* **Entries provided**

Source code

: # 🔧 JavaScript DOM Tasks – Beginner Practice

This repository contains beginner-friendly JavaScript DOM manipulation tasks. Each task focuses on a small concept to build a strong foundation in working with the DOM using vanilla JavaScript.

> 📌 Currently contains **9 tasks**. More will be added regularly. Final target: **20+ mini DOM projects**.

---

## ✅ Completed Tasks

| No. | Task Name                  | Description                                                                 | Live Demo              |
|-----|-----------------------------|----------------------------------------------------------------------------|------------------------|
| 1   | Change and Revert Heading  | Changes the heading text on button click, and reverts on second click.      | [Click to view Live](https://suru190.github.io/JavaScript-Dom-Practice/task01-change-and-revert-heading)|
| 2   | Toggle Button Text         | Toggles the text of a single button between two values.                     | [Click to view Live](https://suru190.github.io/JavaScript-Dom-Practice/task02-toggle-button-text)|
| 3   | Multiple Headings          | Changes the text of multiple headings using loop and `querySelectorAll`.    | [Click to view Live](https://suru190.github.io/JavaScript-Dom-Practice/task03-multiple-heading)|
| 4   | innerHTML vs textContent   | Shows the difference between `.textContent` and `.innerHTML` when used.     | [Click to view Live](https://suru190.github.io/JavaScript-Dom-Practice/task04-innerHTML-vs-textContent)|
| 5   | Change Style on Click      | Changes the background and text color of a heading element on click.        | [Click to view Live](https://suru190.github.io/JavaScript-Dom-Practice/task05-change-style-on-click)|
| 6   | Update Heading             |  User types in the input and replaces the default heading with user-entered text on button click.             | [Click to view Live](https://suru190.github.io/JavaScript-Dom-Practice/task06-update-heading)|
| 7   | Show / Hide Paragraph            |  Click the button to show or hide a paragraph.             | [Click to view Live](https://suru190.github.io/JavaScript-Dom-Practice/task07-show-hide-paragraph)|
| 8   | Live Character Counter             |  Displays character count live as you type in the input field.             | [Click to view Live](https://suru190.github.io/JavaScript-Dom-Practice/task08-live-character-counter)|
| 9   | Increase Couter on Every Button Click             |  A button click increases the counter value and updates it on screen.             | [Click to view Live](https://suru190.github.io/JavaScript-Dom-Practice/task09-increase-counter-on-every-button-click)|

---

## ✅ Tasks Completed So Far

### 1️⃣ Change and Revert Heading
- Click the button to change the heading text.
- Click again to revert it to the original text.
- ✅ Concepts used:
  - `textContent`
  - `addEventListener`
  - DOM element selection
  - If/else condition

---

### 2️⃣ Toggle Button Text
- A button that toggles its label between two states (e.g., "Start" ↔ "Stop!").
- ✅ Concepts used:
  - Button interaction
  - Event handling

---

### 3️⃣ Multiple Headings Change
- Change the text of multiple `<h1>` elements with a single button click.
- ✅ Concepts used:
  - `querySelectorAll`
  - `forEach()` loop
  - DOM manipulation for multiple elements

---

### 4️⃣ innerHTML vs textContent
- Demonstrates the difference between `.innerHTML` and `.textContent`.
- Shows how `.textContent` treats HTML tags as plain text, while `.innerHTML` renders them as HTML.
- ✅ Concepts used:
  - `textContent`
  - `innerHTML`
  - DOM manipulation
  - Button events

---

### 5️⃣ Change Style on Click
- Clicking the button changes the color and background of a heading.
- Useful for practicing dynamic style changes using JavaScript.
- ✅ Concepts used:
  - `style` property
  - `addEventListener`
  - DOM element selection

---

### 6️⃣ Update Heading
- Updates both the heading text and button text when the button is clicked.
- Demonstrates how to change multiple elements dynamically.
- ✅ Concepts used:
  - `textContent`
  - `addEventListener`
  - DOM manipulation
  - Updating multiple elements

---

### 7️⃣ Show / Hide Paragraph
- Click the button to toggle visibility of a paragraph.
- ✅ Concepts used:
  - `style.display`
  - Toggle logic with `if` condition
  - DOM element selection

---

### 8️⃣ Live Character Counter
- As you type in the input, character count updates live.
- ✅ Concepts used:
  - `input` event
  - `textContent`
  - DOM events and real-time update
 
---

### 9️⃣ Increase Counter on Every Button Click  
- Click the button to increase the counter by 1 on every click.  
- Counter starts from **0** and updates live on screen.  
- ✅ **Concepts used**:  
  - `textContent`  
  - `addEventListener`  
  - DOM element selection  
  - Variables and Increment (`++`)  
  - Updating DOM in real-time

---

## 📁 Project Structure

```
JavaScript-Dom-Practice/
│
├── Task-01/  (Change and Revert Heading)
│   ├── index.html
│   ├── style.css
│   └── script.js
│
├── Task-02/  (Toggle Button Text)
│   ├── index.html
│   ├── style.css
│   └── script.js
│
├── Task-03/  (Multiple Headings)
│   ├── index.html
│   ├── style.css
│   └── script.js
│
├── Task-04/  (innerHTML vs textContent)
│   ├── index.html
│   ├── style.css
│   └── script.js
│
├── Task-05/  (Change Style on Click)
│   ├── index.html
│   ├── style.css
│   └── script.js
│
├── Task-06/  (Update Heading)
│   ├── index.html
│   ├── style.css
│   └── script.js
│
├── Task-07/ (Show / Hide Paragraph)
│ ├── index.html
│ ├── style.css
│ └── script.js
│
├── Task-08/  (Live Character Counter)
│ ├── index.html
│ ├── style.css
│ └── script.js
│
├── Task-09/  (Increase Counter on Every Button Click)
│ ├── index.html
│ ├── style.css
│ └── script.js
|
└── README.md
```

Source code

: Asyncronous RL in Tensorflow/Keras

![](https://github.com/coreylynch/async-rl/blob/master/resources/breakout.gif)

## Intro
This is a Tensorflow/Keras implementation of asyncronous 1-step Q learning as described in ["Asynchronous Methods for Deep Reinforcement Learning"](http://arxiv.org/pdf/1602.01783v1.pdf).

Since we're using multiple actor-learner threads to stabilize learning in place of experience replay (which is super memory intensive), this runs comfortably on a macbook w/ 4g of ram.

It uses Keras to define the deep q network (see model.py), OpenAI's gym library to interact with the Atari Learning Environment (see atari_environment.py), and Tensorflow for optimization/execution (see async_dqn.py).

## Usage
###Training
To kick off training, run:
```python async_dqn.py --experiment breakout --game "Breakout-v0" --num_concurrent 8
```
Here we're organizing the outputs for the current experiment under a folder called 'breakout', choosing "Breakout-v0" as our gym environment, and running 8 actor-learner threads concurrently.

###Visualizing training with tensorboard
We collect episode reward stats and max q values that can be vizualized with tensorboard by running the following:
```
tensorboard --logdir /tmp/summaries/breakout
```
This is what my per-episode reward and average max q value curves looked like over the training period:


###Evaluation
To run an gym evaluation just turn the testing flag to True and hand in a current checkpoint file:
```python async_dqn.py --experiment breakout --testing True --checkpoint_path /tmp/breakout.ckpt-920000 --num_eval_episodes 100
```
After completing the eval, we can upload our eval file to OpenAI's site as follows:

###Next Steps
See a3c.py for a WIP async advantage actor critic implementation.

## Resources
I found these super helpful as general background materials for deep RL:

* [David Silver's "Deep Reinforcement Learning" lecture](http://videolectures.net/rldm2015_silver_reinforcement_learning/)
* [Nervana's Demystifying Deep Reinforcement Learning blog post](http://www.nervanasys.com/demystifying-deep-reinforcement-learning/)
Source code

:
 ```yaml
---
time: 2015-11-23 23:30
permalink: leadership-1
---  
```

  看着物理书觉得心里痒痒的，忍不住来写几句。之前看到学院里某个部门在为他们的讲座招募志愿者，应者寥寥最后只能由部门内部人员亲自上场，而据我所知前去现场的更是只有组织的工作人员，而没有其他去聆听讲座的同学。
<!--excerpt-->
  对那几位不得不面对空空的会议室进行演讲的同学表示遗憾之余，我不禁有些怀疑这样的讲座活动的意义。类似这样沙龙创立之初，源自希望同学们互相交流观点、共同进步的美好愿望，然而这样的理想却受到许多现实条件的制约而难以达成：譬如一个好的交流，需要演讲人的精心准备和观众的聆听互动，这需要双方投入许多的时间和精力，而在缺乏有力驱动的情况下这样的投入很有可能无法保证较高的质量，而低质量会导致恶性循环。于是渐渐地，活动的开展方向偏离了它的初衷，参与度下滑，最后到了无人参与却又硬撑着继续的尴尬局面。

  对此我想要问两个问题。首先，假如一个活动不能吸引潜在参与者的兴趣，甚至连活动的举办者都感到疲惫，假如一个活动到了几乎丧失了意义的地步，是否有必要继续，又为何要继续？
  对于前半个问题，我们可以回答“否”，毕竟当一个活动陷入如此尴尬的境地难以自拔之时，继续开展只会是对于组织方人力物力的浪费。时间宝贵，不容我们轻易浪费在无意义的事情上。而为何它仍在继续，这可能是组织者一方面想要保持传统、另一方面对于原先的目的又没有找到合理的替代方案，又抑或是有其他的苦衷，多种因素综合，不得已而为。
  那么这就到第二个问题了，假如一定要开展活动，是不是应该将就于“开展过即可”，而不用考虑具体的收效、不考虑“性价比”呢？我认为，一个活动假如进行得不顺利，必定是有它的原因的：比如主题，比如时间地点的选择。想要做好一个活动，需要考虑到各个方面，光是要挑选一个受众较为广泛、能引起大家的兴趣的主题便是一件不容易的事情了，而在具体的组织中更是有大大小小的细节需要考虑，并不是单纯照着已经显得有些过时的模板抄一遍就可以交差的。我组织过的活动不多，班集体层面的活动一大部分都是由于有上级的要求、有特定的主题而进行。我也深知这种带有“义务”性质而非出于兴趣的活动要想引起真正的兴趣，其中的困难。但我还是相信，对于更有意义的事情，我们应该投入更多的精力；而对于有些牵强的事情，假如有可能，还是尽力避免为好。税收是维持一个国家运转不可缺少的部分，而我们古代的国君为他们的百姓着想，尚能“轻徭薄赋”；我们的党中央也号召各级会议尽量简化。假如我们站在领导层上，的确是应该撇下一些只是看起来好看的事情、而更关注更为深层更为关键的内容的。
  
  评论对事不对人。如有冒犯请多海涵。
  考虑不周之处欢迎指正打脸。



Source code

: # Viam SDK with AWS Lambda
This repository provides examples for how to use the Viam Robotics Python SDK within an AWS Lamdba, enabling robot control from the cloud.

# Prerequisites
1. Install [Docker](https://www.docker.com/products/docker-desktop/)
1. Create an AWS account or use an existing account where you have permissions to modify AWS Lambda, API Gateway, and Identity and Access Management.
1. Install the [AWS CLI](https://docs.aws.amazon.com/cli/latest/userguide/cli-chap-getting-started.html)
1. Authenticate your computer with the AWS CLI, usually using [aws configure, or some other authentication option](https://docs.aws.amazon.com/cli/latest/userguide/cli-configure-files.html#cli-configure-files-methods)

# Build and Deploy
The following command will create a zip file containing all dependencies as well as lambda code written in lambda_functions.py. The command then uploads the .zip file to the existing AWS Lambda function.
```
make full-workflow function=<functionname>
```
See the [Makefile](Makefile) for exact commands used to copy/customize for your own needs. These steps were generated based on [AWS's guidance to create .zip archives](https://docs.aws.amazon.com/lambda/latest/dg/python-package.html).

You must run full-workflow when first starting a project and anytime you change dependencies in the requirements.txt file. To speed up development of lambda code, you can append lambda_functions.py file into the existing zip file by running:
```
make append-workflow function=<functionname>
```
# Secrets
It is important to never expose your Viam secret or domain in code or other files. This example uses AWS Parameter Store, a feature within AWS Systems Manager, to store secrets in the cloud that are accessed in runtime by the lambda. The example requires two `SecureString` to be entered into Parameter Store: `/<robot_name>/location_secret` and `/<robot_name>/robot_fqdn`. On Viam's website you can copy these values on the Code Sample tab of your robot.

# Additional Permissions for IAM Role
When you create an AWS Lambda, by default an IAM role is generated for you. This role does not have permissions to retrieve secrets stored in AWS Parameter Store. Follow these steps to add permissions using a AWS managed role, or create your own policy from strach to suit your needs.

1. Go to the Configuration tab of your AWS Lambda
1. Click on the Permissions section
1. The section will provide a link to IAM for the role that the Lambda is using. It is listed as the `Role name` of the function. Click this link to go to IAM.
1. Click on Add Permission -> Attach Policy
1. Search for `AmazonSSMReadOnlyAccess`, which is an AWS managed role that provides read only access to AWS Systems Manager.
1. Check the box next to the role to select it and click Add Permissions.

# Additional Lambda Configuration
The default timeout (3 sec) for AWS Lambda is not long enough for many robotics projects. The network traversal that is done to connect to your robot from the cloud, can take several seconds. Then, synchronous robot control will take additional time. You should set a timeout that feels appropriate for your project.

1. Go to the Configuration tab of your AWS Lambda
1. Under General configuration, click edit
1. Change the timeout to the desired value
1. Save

* **Prompt**
Each line in the entries above, starting at the line with "- Shows how" and ending at the line with "### 7️⃣ Show / Hide Paragraph", is to be printed exactly, and only those lines.

* **Result of the exercise**
- Shows how `.textContent` treats HTML tags as plain text, while `.innerHTML` renders them as HTML.
- ✅ Concepts used:
  - `textContent`
  - `innerHTML`
  - DOM manipulation
  - Button events

---

### 5️⃣ Change Style on Click
- Clicking the button changes the color and background of a heading.
- Useful for practicing dynamic style changes using JavaScript.
- ✅ Concepts used:
  - `style` property
  - `addEventListener`
  - DOM element selection

---

### 6️⃣ Update Heading
- Updates both the heading text and button text when the button is clicked.
- Demonstrates how to change multiple elements dynamically.
- ✅ Concepts used:
  - `textContent`
  - `addEventListener`
  - DOM manipulation
  - Updating multiple elements

---

### 7️⃣ Show / Hide Paragraph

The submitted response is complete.